* [About this task]
Each line of the records below that holds "scorurilor" should be copied out.
━━━
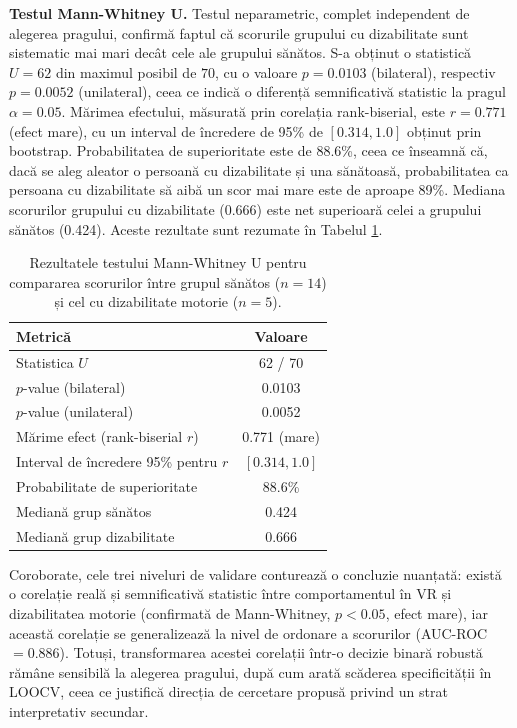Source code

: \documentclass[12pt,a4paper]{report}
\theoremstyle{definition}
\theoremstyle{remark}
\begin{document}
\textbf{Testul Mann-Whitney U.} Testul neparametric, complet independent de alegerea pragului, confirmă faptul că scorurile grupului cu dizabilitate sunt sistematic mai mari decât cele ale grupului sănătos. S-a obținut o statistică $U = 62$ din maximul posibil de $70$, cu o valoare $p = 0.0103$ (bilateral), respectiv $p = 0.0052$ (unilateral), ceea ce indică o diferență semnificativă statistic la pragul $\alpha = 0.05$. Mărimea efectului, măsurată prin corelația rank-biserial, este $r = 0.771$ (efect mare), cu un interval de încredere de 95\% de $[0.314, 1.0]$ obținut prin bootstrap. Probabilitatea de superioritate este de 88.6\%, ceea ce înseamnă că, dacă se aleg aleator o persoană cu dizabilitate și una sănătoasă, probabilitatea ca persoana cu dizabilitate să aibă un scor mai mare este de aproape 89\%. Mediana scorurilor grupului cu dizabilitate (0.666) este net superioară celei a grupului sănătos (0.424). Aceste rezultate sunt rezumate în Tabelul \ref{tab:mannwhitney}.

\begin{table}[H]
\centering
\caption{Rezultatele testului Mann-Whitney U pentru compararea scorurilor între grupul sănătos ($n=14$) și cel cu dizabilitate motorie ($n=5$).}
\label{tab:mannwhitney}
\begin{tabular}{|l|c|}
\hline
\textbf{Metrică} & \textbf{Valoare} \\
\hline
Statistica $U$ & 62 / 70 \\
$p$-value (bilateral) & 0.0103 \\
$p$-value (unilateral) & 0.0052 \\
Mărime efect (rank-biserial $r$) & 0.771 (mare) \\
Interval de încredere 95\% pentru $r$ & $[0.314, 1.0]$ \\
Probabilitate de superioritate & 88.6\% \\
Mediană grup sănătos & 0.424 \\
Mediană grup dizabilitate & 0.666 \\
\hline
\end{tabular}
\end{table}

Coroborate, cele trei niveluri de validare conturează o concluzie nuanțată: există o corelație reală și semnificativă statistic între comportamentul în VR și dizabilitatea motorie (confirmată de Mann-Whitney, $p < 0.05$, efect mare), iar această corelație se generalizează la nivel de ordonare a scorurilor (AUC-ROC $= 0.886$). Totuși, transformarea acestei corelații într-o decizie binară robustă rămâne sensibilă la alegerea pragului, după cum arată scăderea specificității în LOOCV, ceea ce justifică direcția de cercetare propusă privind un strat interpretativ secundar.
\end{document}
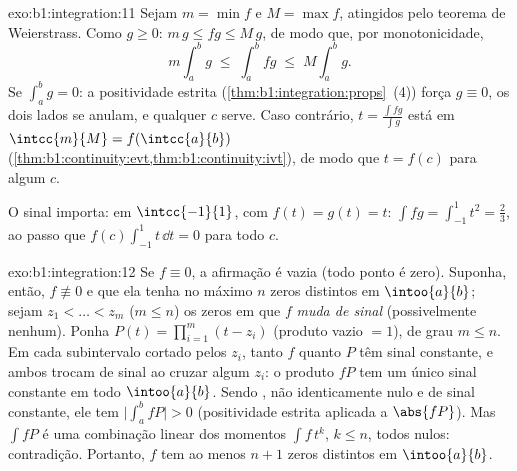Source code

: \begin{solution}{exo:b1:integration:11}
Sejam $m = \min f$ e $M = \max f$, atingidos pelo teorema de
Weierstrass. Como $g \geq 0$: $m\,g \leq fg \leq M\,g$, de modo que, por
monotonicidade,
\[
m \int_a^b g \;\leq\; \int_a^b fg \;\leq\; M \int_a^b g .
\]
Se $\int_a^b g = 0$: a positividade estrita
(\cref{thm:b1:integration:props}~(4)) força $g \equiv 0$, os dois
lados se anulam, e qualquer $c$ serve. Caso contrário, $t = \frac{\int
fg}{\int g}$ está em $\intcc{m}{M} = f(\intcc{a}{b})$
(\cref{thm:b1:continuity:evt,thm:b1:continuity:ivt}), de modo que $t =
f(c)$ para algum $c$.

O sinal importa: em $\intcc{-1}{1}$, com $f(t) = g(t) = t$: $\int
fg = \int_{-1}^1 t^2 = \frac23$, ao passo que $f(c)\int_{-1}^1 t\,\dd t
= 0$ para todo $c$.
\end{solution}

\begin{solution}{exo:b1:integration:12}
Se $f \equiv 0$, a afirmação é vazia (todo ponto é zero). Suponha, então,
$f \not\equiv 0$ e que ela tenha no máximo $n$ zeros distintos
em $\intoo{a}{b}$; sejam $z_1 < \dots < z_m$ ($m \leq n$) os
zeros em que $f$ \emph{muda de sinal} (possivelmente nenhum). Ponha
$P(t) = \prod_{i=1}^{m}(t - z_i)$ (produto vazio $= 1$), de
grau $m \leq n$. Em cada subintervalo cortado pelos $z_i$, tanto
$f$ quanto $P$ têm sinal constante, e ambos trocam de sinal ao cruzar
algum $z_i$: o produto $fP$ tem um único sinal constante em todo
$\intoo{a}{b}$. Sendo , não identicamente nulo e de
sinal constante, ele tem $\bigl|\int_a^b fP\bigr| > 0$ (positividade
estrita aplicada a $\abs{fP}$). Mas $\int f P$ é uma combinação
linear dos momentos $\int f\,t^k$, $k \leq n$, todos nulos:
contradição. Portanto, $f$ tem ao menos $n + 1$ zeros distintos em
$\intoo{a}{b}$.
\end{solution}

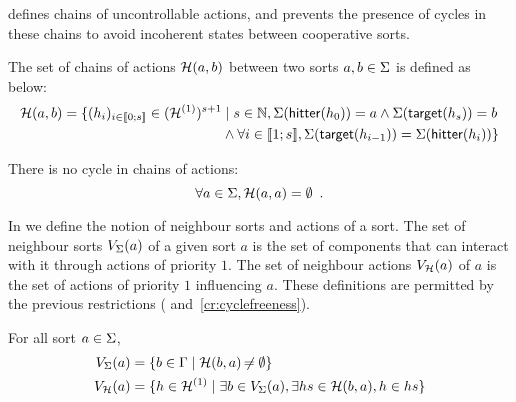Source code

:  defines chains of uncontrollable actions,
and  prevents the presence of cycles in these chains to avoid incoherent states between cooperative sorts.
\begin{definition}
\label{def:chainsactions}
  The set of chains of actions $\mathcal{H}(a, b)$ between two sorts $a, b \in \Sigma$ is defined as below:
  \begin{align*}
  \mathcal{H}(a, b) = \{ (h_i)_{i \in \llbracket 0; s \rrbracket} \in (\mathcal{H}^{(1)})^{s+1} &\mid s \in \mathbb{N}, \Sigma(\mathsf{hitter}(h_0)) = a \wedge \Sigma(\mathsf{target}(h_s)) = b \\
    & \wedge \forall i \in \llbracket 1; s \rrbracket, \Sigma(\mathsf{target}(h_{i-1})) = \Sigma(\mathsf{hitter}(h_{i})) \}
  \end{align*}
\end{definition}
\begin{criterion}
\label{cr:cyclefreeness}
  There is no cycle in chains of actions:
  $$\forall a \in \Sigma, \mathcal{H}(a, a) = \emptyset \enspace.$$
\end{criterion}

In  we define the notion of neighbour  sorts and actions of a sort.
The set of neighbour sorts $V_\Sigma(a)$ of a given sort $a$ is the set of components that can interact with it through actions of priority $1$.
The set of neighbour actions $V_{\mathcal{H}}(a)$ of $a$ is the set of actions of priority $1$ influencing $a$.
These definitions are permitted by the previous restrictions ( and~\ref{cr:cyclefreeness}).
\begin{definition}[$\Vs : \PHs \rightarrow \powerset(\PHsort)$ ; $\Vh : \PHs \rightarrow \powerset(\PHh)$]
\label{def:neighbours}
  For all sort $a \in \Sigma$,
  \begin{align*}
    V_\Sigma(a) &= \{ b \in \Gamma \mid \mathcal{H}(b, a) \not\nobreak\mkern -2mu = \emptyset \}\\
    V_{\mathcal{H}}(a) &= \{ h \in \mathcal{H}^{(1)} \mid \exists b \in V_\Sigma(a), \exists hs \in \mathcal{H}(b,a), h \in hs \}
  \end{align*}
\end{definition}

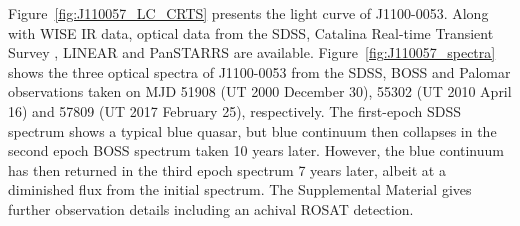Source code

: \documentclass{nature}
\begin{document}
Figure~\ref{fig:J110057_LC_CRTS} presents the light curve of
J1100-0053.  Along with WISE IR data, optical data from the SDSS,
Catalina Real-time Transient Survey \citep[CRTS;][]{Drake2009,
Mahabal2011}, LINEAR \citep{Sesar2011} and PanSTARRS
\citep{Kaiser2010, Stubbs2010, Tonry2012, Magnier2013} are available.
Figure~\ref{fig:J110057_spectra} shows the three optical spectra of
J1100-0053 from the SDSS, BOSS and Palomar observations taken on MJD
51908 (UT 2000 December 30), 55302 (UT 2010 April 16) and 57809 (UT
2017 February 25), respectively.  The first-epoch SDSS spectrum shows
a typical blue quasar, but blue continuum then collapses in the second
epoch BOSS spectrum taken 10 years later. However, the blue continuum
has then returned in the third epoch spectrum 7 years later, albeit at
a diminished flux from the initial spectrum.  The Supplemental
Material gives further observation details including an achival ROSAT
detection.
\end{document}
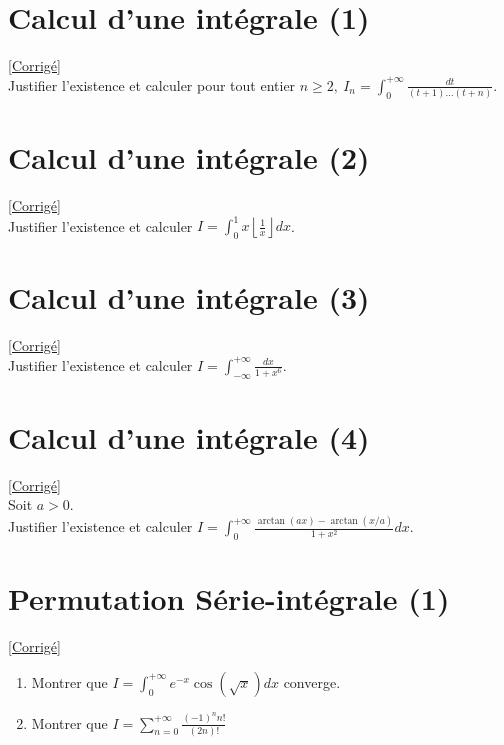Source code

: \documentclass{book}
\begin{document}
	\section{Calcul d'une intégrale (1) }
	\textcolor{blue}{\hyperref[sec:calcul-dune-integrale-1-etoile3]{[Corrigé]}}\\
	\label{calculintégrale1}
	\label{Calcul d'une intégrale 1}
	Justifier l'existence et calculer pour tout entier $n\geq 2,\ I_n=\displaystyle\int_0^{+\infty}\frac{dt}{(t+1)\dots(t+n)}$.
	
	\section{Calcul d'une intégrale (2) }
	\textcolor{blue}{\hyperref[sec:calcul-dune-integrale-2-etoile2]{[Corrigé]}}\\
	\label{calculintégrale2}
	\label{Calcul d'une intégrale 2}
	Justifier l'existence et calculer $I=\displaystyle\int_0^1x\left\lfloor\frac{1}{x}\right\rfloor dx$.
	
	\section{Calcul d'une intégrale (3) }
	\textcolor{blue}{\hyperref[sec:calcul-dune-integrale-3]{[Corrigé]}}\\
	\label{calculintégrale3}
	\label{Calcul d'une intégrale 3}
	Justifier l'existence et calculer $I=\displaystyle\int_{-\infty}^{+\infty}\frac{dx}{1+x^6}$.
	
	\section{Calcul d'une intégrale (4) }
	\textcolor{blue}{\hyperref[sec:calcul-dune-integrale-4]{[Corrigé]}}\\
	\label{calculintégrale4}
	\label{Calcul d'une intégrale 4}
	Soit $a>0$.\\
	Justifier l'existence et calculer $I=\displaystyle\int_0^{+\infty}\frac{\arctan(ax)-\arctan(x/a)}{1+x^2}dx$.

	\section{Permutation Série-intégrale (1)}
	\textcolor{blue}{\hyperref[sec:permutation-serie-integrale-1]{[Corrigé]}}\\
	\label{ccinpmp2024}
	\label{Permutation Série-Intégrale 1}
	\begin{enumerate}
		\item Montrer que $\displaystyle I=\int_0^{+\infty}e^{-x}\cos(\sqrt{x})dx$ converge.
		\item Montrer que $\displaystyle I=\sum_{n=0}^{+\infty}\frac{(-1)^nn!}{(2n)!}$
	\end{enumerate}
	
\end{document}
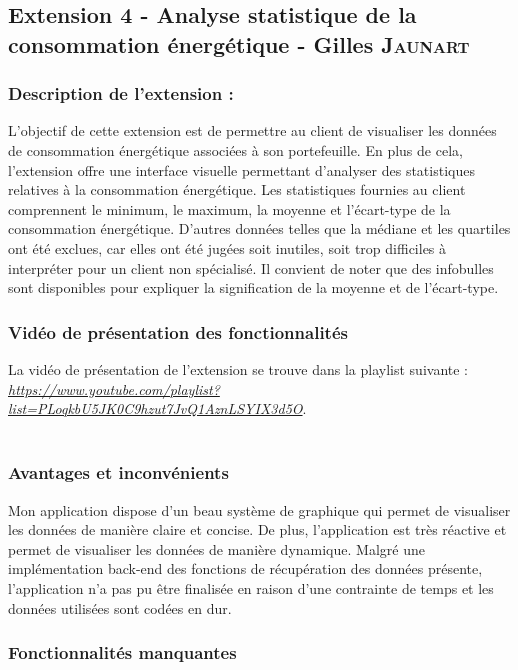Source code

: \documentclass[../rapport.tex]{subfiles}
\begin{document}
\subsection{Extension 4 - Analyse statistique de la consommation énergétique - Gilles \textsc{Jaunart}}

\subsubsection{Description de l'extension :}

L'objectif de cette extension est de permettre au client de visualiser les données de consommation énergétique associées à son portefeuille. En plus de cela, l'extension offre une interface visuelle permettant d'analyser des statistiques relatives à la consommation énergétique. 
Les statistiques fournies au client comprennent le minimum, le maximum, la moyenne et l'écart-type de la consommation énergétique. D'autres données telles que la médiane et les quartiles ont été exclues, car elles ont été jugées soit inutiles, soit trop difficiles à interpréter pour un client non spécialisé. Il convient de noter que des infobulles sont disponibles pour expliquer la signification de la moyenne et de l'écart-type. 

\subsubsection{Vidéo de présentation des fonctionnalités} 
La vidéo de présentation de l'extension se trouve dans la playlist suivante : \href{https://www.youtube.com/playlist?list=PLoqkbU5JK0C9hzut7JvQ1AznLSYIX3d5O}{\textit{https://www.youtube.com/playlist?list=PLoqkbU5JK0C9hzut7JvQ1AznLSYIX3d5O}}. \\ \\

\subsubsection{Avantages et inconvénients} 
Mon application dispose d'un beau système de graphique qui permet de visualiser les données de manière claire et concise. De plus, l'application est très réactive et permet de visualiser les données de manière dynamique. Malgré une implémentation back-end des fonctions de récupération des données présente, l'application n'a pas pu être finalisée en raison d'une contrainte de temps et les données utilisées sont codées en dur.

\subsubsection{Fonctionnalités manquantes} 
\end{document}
━━━
* [Response area]
\textbf{Testul Mann-Whitney U.} Testul neparametric, complet independent de alegerea pragului, confirmă faptul că scorurile grupului cu dizabilitate sunt sistematic mai mari decât cele ale grupului sănătos. S-a obținut o statistică $U = 62$ din maximul posibil de $70$, cu o valoare $p = 0.0103$ (bilateral), respectiv $p = 0.0052$ (unilateral), ceea ce indică o diferență semnificativă statistic la pragul $\alpha = 0.05$. Mărimea efectului, măsurată prin corelația rank-biserial, este $r = 0.771$ (efect mare), cu un interval de încredere de 95\% de $[0.314, 1.0]$ obținut prin bootstrap. Probabilitatea de superioritate este de 88.6\%, ceea ce înseamnă că, dacă se aleg aleator o persoană cu dizabilitate și una sănătoasă, probabilitatea ca persoana cu dizabilitate să aibă un scor mai mare este de aproape 89\%. Mediana scorurilor grupului cu dizabilitate (0.666) este net superioară celei a grupului sănătos (0.424). Aceste rezultate sunt rezumate în Tabelul \ref{tab:mannwhitney}.
\caption{Rezultatele testului Mann-Whitney U pentru compararea scorurilor între grupul sănătos ($n=14$) și cel cu dizabilitate motorie ($n=5$).}
Coroborate, cele trei niveluri de validare conturează o concluzie nuanțată: există o corelație reală și semnificativă statistic între comportamentul în VR și dizabilitatea motorie (confirmată de Mann-Whitney, $p < 0.05$, efect mare), iar această corelație se generalizează la nivel de ordonare a scorurilor (AUC-ROC $= 0.886$). Totuși, transformarea acestei corelații într-o decizie binară robustă rămâne sensibilă la alegerea pragului, după cum arată scăderea specificității în LOOCV, ceea ce justifică direcția de cercetare propusă privind un strat interpretativ secundar.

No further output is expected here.